Avant d’autoriser le prélèvement, le président du tribunal de grande instance doit entendre :
– le mineur (s’il est capable de discernement) ;
– le père et la mère ;
– l’administrateur ad hoc.
 
Concernant les majeurs faisant l'objet d'une mesure de protection juridique avec représentation à la personne, le juge des tutelles n’interviendra que lorsque la personne concernée n’aura pas la faculté de consentir. Dans ce cas, le juge des tutelles sera en mesure d’autoriser le prélèvement après avis de la personne en charge de la mesure de protection et du comité d’experts. Si le bénéficiaire n’est autre que l’un des parents ou la personne chargée de la mesure de protection, un administrateur ad hoc sera nommé.  
 
Don d’organes, de tissu, cellules ou de produits du corps humain des majeurs protégés
En matière de don d’organes, de tissus, de cellules, ou de tout produit du corps humain, l’article 7 du projet de loi distingue les majeurs faisant l’objet d’une mesure de protection juridique avec représentation à la personne, soumis à des régimes dérogatoires, des autres majeurs protégés qui se verront appliquer le droit commun (TA AN n° 2243, 2018-2019, art. 7).
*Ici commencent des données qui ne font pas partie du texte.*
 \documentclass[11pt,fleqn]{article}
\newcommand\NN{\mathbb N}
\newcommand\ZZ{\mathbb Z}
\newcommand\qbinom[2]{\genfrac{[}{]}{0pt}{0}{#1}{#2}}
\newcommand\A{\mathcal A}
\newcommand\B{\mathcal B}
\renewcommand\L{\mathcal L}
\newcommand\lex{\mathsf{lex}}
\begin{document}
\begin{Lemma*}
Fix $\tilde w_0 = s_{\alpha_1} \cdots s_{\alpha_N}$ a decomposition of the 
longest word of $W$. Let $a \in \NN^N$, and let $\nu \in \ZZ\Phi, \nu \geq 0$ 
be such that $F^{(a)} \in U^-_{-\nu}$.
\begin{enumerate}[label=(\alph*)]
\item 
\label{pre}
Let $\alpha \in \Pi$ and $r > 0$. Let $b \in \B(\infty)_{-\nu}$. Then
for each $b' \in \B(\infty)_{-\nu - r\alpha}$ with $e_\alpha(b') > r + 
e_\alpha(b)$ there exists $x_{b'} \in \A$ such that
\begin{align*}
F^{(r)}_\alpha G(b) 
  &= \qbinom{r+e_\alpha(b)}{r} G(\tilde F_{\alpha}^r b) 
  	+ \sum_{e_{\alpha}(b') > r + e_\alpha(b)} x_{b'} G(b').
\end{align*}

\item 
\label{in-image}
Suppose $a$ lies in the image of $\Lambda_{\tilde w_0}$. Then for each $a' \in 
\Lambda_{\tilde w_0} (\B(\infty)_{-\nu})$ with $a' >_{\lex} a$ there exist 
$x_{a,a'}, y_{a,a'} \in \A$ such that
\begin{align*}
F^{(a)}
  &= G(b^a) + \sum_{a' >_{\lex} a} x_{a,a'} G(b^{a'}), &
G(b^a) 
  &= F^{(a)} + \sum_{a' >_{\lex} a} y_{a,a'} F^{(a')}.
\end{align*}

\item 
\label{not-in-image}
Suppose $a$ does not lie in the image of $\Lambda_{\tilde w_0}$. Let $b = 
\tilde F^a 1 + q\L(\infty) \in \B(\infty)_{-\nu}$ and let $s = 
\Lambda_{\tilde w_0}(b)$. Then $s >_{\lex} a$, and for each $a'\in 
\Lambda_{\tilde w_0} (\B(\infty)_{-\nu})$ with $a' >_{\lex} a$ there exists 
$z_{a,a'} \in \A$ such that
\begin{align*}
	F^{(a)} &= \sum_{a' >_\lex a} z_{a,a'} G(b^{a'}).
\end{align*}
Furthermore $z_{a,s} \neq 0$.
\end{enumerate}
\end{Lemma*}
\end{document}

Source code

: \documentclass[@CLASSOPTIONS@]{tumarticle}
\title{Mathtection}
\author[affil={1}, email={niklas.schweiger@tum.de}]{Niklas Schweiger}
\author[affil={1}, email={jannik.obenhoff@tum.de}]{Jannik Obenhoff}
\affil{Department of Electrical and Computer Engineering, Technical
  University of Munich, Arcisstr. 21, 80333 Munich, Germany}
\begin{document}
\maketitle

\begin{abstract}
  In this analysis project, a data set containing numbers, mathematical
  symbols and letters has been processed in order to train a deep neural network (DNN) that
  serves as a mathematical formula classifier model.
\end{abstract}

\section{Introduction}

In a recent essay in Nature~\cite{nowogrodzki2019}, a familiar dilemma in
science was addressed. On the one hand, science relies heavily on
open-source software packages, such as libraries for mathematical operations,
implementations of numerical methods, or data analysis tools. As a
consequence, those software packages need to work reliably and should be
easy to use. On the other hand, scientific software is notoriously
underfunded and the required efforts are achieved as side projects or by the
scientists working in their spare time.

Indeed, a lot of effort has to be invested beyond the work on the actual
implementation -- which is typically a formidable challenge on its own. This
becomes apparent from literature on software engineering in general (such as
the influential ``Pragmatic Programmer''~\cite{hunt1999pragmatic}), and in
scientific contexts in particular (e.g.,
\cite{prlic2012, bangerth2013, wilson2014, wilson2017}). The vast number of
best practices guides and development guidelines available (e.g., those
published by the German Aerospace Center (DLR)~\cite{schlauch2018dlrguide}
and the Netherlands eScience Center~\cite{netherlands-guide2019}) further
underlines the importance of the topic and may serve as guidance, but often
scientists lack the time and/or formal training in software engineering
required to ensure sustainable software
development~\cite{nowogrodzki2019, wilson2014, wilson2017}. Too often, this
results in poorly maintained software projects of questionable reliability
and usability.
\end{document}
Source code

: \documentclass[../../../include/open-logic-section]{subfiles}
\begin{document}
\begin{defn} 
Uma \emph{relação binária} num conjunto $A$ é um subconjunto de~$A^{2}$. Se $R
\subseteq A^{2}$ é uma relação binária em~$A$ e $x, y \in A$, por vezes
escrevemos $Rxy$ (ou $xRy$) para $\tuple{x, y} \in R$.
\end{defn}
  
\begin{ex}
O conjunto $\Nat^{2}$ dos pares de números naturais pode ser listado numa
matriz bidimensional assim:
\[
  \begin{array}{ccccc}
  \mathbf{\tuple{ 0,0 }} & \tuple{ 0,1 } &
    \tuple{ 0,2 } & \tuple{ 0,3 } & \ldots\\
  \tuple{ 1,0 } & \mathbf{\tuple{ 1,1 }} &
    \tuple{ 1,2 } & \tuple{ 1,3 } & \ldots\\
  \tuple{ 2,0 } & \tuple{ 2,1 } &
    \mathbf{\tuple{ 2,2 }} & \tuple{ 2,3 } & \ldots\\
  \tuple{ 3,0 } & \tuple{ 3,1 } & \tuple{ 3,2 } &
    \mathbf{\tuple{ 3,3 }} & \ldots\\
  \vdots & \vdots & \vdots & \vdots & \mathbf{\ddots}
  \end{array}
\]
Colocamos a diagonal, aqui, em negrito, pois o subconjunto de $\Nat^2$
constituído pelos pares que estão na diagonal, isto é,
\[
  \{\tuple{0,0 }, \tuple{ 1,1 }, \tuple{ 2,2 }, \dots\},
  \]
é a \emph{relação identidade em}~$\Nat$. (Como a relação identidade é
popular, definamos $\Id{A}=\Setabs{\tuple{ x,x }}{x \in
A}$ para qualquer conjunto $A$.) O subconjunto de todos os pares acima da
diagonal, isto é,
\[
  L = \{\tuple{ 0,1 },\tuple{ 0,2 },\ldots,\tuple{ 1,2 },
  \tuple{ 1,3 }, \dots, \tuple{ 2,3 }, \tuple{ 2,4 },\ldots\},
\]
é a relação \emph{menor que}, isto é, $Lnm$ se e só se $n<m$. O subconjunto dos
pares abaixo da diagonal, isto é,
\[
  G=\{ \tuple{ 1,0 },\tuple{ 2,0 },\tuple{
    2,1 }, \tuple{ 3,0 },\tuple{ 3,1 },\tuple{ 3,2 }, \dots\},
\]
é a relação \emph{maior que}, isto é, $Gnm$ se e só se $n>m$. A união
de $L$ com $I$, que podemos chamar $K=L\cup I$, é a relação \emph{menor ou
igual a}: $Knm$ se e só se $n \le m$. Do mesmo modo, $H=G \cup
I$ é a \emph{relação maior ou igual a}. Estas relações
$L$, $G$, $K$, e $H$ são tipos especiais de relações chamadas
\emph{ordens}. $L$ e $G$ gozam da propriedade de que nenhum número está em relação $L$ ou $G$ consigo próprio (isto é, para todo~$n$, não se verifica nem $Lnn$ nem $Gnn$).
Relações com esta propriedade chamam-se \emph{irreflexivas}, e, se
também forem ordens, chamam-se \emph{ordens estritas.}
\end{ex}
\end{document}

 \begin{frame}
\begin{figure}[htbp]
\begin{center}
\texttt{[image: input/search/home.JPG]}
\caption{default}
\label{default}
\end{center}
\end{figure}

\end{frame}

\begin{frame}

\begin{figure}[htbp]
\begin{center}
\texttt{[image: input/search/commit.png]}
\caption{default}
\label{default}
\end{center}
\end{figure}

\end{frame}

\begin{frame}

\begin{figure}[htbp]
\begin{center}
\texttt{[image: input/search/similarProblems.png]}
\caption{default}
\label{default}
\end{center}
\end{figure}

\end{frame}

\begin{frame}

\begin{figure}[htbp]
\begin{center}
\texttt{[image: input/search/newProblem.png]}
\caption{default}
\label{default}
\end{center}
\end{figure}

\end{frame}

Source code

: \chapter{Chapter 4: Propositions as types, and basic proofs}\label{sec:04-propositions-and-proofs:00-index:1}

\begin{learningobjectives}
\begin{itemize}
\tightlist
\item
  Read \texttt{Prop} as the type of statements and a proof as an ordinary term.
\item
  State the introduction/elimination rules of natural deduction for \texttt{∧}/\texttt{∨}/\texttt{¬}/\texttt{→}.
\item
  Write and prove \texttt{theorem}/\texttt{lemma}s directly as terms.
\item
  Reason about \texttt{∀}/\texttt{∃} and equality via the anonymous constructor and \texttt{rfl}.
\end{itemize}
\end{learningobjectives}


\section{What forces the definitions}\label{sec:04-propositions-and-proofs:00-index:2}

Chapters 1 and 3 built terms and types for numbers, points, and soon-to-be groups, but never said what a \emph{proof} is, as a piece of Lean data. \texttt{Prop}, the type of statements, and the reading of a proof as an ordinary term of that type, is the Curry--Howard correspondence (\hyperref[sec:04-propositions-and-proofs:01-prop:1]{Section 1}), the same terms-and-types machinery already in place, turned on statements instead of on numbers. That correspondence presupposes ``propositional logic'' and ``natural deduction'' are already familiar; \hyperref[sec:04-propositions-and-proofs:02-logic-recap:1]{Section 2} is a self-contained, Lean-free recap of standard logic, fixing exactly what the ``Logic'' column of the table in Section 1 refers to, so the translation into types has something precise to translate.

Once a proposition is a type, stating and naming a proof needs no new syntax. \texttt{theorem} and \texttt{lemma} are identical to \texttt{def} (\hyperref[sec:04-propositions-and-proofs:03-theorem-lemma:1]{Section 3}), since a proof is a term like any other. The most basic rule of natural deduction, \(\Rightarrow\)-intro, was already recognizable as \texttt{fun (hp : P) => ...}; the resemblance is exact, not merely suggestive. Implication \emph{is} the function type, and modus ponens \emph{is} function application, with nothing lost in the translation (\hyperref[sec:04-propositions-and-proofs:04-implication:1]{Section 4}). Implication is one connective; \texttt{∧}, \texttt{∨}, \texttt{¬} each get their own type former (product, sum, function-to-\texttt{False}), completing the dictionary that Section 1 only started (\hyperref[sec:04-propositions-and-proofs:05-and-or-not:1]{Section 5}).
Le projet de loi modifie également l’article L. 1232-2 du Code de la santé publique relatif au prélèvement d’organes post mortem. Il prévoit que tous les majeurs, protégés ou non, seront soumis au régime de droit commun. Ils se verront ainsi appliquer la règle du consentement présumé au don, sauf s’ils ont fait part de leur refus dans le registre national prévu à cet effet. Dans son avis relatif à ce projet de loi, le Défenseur des droits a salué cette avancée : « cela permet d’une part, de mettre en cohérence les dispositions du Code de la santé publique avec le Code civil, notamment son article 418, qui prévoit que la mission de la personne chargée de la mesure de protection prend fin au décès du majeur, et d’autre part, d’éviter de faire prévaloir l’avis d’un tiers, quand bien même il serait chargé de sa représentation, sur celui du majeur décédé » (Défenseur des droits, avis n°19-11, 5 sept. 2019).
 
Prélèvement d’organes dans l’intérêt thérapeutique de la personne à l’occasion d’une intervention chirurgicale
Quant au prélèvement d’organes dans l’intérêt thérapeutique de la personne à l’occasion d’une intervention chirurgicale (CSP art. L. 1235-2 ), les personnes faisant l’objet d’une protection juridique sur leurs biens relèveront du droit commun, c’est-à-dire qu’en l’absence d’opposition de leur part, le prélèvement pourra avoir lieu.  

En revanche, les personnes concernées par une protection juridique avec représentation à la personne seront soumises à un régime dérogatoire. En effet, l’utilisation ultérieure de leurs organes sera subordonnée à l’absence d’opposition de la personne chargée de la mesure de protection (TA AN n° 2243, 2019-2020, art. 7).
 
 
 Prochaine étape, le vote du texte en séance solennelle le 15 octobre.